This article is based on a recent lecture by this writer at New Delhi’s Dayal Singh College, located in close proximity to the blessed presence of Hazrat Nizamuddin Dargah, on the one hand, and the Lodi Gardens on the other. It revolved around what is cherished as the best in India’s inclusive political culture, devotional practices showing the way for peaceful coexistence, remarkable achievements in the cultural arena, whether in excellence in the vast and high literary fields or in exquisite examples of built heritage dotting the landscape, with Mughal emperor Humayun’s magnificent tomb not far away either. These and several other crucial markers of urbanity, elegance, fashionable character of people of heterogeneous kind, respect for even the different and the unfamiliar, emphasis on infrastructure development and institution-building, despite dirty underbelly of deprivation and depravity which pull the city down, have made Delhi what it has come down to us from medieval times. Build and rebuild, rather than destroy, is the lesson from the past, from which we must learn for a better tomorrow.
The careers and contributions of Chishti Sufis have a significant role in the making of India’s wonderful pluralistic culture in which an amazing diversity can peacefully coexist. Through their practices, Sufis were able to show a tolerant and accommodative face of Islam, which tends to get ignored in the usual emphasis on Islamic societies breeding terror. Khwaja Qutbuddin Bakhtiyar Kaki, whose shrine is in Mehrauli in Delhi, consolidated the presence of the Chishtis in the city at a time when Delhi Sultanate was also expanding and establishing its power early in 13th century. Emerging half a century later, Hazrat Khwaja Nizamuddin Auliya remains a much-celebrated patron saint of Delhi for over 700 years now. His dargah attracts, besides large numbers of ordinary people, criminals, thugs, politicians and ministers. Much of what we know as Sufism as an Islamic spiritual movement in India was articulated by him in his discourses and reported in voluminous writings of his close disciples (including foremost cultural personality of Amir Khusrau, poet and nobleman Amir Hasan Sijzi, and political ideologue and historian Ziyauddin Barani).
Hazrat Nizamuddin’s successor Nasiruddin Chiragh Dehli carried forward the tradition of Chishti excellence as exemplary characters.
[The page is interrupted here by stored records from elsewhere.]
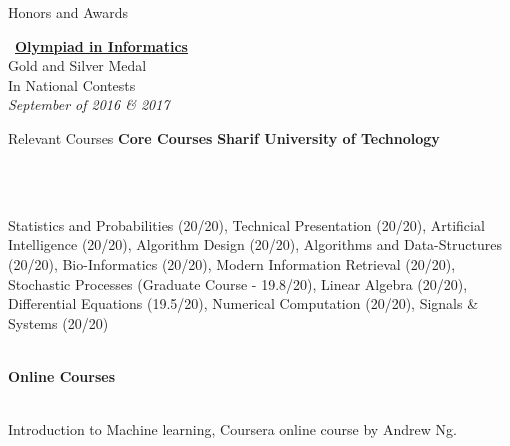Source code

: \documentclass{resume} %
\begin{document}
\begin{rSection}{Honors and Awards}
\begin{footnotesize}
\begin{minipage}[t]{1.8in}
\begin{center}
\vspace{0.2cm}
\faLink \ {\bf \href{https://ioinformatics.org/journal/v11si_2017_25_33.pdf}{\underline{Olympiad in Informatics}}} \\
Gold and Silver Medal\\
In National Contests\\
\textcolor{Black!70}{\it September of 2016 \& 2017}
\end{center}
\end{minipage}
\end{footnotesize}
\end{rSection}
\begin{rSection}{Relevant Courses}
{\bf Core Courses} \hfill \textcolor{Black!70}{\bf Sharif University of Technology}
\vspace{0.15cm}
\begin{small}
\\ ‌\hspace{0.7cm} \parbox{17cm}{Statistics and Probabilities (20/20), Technical Presentation (20/20), Artificial Intelligence (20/20), Algorithm Design (20/20), Algorithms and Data-Structures (20/20), Bio-Informatics (20/20), Modern Information Retrieval (20/20), Stochastic Processes (Graduate Course - 19.8/20), Linear Algebra (20/20), Differential Equations (19.5/20), Numerical Computation (20/20), Signals \& Systems (20/20)}
\end{small}
\\ {\bf Online Courses}
\begin{small}
\\ ‌\hspace{0.7cm} Introduction to Machine learning, Coursera online course by Andrew Ng.
\end{small}
\end{rSection}
\end{document}
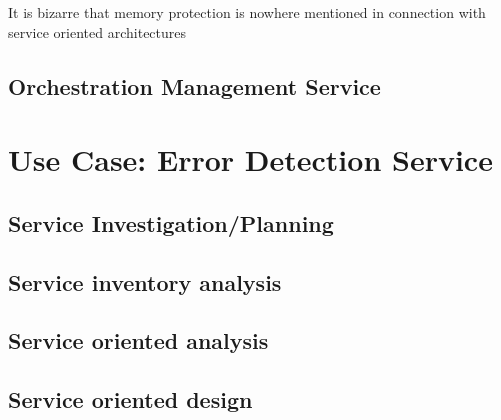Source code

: It is bizarre that memory protection is nowhere mentioned in connection with service oriented architectures 


\subsection{Orchestration Management Service}

\section{Use Case: Error Detection Service}
\subsection{Service Investigation/Planning}
\subsection{Service inventory analysis}
\subsection{Service oriented analysis}
\subsection{Service oriented design}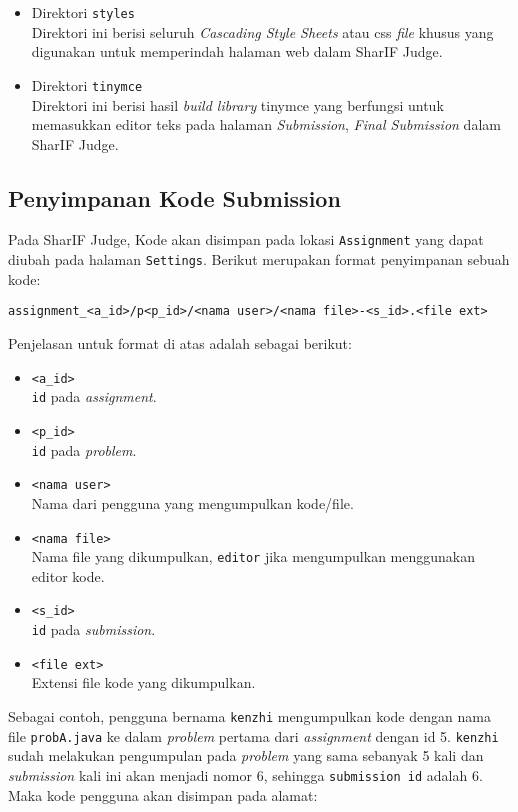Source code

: \begin{itemize}
	\item Direktori \verb|styles| \\
	      Direktori ini berisi seluruh \textit{Cascading Style Sheets} atau css \textit{file} khusus yang digunakan untuk memperindah halaman web dalam SharIF Judge.
	\item Direktori \verb|tinymce| \\
	      Direktori ini berisi hasil \textit{build library} tinymce yang berfungsi  untuk memasukkan editor teks pada halaman \textit{Submission}, \textit{Final Submission} dalam SharIF Judge.
\end{itemize}

\subsection{Penyimpanan Kode Submission}
\label{sub:3:1:penyimpanankode}
Pada SharIF Judge, Kode akan disimpan pada lokasi \verb|Assignment| yang dapat diubah pada halaman \verb|Settings|. Berikut merupakan format penyimpanan sebuah kode:

\begin{center}
	\verb|assignment_<a_id>/p<p_id>/<nama user>/<nama file>-<s_id>.<file ext>|
\end{center}

Penjelasan untuk format di atas adalah sebagai berikut:

\begin{itemize}
	\item \verb|<a_id>| \\
	      \verb|id| pada \textit{assignment}.
	\item \verb|<p_id>| \\
	      \verb|id| pada \textit{problem}.
	\item \verb|<nama user>| \\
	      Nama dari pengguna yang mengumpulkan kode/file.
	\item \verb|<nama file>| \\
	      Nama file yang dikumpulkan, \verb|editor| jika mengumpulkan menggunakan editor kode.
	\item \verb|<s_id>| \\
	      \verb|id| pada \textit{submission}.
	\item \verb|<file ext>| \\
	      Extensi file kode yang dikumpulkan.
\end{itemize}

Sebagai contoh, pengguna bernama \verb|kenzhi| mengumpulkan kode dengan nama file \verb|probA.java| ke dalam \textit{problem} pertama dari \textit{assignment} dengan id 5. \verb|kenzhi| sudah melakukan pengumpulan pada \textit{problem} yang sama sebanyak 5 kali dan \textit{submission} kali ini akan menjadi nomor 6, sehingga \verb|submission id| adalah 6. Maka kode pengguna akan disimpan pada alamat:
However, he did not nominate any disciple as the main successor of the silsila in the next generation. By his time, Chishti Sufis had spread to large parts of upper North India, Bengal and the Deccan and established themselves as charismatic devotional figures with wide followings. In this emerging sacred geography of Sufism, Delhi retained an eminent position, even though the shrine of Khwaja Gharib Nawaz Muinuddin Chishti at Ajmer emerged as the most important Sufi centre in India.
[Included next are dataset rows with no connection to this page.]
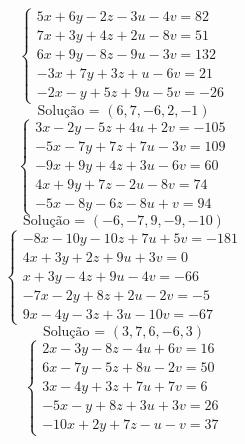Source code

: \documentclass[12pt,oneside,a4paper,fleqn]{article}
\begin{document}
\begin{multicols*}{2}
\begin{equation*}
\begin{cases}
5x+6y-2z-3u-4v=82 \\
7x+3y+4z+2u-8v=51 \\
6x+9y-8z-9u-3v=132 \\
-3x+7y+3z+u-6v=21 \\
-2x-y+5z+9u-5v=-26
\end{cases}
\end{equation*}
\begin{equation*}
\text{Solução = }\left(6,7,-6,2,-1\right)
\end{equation*}
\vspace{\baselineskip}
\begin{equation*}
\begin{cases}
3x-2y-5z+4u+2v=-105 \\
-5x-7y+7z+7u-3v=109 \\
-9x+9y+4z+3u-6v=60 \\
4x+9y+7z-2u-8v=74 \\
-5x-8y-6z-8u+v=94
\end{cases}
\end{equation*}
\begin{equation*}
\text{Solução = }\left(-6,-7,9,-9,-10\right)
\end{equation*}
\vspace{\baselineskip}
\begin{equation*}
\begin{cases}
-8x-10y-10z+7u+5v=-181 \\
4x+3y+2z+9u+3v=0 \\
x+3y-4z+9u-4v=-66 \\
-7x-2y+8z+2u-2v=-5 \\
9x-4y-3z+3u-10v=-67
\end{cases}
\end{equation*}
\begin{equation*}
\text{Solução = }\left(3,7,6,-6,3\right)
\end{equation*}
\vspace{\baselineskip}
\begin{equation*}
\begin{cases}
2x-3y-8z-4u+6v=16 \\
6x-7y-5z+8u-2v=50 \\
3x-4y+3z+7u+7v=6 \\
-5x-y+8z+3u+3v=26 \\
-10x+2y+7z-u-v=37
\end{cases}
\end{equation*}
\begin{equation*}

\end{equation*}
\end{multicols*}
\end{document}
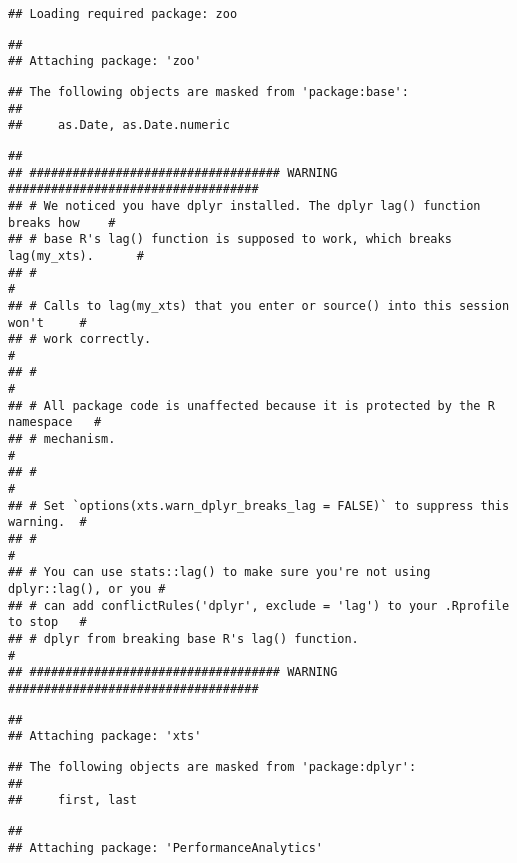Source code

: \documentclass[
]{article}
\begin{document}
\begin{verbatim}
## Loading required package: zoo
\end{verbatim}

\begin{verbatim}
## 
## Attaching package: 'zoo'
\end{verbatim}

\begin{verbatim}
## The following objects are masked from 'package:base':
## 
##     as.Date, as.Date.numeric
\end{verbatim}

\begin{verbatim}
## 
## ################################### WARNING ###################################
## # We noticed you have dplyr installed. The dplyr lag() function breaks how    #
## # base R's lag() function is supposed to work, which breaks lag(my_xts).      #
## #                                                                             #
## # Calls to lag(my_xts) that you enter or source() into this session won't     #
## # work correctly.                                                             #
## #                                                                             #
## # All package code is unaffected because it is protected by the R namespace   #
## # mechanism.                                                                  #
## #                                                                             #
## # Set `options(xts.warn_dplyr_breaks_lag = FALSE)` to suppress this warning.  #
## #                                                                             #
## # You can use stats::lag() to make sure you're not using dplyr::lag(), or you #
## # can add conflictRules('dplyr', exclude = 'lag') to your .Rprofile to stop   #
## # dplyr from breaking base R's lag() function.                                #
## ################################### WARNING ###################################
\end{verbatim}

\begin{verbatim}
## 
## Attaching package: 'xts'
\end{verbatim}

\begin{verbatim}
## The following objects are masked from 'package:dplyr':
## 
##     first, last
\end{verbatim}

\begin{verbatim}
## 
## Attaching package: 'PerformanceAnalytics'
\end{verbatim}
\end{document}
Sufi traditions included contested practices such as music, qawwali and other forms of poetry of love, and relations with custodians of Sunni Islam as well as ruling regimes, especially the Sultans of Delhi, with whom there was both a conflict of claims to authority and consensus on how to conquer and govern. Thus, Sufis played important roles in shaping political culture and controlling involvement of religion in it. Opening of the door to their hospices (jama’atkhana/khanaqah) and later the shrines (dargah/darbar/mazar sharif) to all sections of people, across religious, caste and gender divide, meant creating a spiritual space where boundaries could be crossed. This was possible through the Sufis’ monistic doctrine of unity of existence—belief in doing away with all distinctions between God and human beings and between human beings themselves.
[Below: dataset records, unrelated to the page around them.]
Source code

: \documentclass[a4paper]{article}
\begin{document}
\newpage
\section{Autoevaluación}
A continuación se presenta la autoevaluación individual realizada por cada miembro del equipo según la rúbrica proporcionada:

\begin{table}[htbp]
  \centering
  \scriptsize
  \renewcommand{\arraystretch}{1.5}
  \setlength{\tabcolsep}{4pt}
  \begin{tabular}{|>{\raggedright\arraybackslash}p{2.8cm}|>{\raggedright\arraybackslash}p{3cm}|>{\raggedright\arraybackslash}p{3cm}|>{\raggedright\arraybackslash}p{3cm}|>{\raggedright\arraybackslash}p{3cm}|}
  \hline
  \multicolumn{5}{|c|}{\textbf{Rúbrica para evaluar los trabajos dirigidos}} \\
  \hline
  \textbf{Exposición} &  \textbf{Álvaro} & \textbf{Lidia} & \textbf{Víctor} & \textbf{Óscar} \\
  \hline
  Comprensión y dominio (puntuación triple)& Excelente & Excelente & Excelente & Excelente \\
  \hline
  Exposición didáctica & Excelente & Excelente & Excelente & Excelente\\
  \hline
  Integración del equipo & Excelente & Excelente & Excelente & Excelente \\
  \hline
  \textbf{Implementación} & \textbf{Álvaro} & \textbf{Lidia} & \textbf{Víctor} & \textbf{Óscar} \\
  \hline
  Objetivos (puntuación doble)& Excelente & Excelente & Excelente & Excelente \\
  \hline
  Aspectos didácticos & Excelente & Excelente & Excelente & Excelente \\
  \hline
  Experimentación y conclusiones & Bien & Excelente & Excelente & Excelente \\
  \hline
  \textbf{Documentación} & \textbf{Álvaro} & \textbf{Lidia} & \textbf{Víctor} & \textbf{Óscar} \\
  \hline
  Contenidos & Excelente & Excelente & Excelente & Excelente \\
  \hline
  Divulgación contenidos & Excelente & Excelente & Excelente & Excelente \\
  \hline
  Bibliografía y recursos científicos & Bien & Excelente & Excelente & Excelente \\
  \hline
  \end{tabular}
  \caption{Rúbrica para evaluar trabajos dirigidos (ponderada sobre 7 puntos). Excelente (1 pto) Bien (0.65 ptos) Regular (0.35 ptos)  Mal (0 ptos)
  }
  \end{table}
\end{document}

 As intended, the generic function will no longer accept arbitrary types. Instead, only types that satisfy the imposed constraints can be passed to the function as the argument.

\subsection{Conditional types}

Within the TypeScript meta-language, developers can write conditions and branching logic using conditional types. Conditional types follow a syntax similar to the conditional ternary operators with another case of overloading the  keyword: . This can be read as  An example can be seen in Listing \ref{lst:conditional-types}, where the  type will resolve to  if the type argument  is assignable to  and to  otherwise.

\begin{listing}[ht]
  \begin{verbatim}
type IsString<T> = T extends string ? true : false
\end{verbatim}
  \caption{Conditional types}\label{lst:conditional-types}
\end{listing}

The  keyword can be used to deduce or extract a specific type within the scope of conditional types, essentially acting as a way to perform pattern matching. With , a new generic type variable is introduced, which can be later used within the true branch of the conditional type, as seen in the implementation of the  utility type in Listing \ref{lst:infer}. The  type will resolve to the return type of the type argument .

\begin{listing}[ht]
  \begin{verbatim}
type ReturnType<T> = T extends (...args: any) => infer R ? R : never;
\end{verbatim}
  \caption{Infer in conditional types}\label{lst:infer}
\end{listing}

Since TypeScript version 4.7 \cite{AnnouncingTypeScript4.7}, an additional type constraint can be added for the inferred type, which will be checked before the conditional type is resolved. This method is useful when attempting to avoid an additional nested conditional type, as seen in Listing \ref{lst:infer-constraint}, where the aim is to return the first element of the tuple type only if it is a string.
Together, all these added to the formation of a spiritually-imbued environment at Sufi shrines. It encouraged purification of the soul, cultivation of the heart completely devoted to God, and, since the latter is supposed to have created everything, love and respect for all His creations. The annual Urs celebrations (death anniversary) at Sufi shrines continually reinforce these values of considerable cultural and political import. They bring together people from various sections of society in a spiritual atmosphere in which arbitrary and hostile social and political boundaries collapse. The qawwals (singers and musicians) sing praise for religious exemplars (God, prophets, spiritual masters) and keepers of shrines pray for sincere aspirations of devotees and for peace and tranquillity in society in general. Love for God and service to humanity is the principal mantra at the shrines—the significance of which is intolerable for divisive groups that thrive on violence.
Despite pressures from puritanical fundamentalists, this model of devotion and respect for Sufi shrines and their relevance for critical social and cultural roles can be seen thriving in other towns and cities as well. The continuous need for a broad-based and inclusive political culture means cosmopolitan character of Sufi-oriented Islamic principles will continue to be invoked for respecting social difference and creating communal harmony.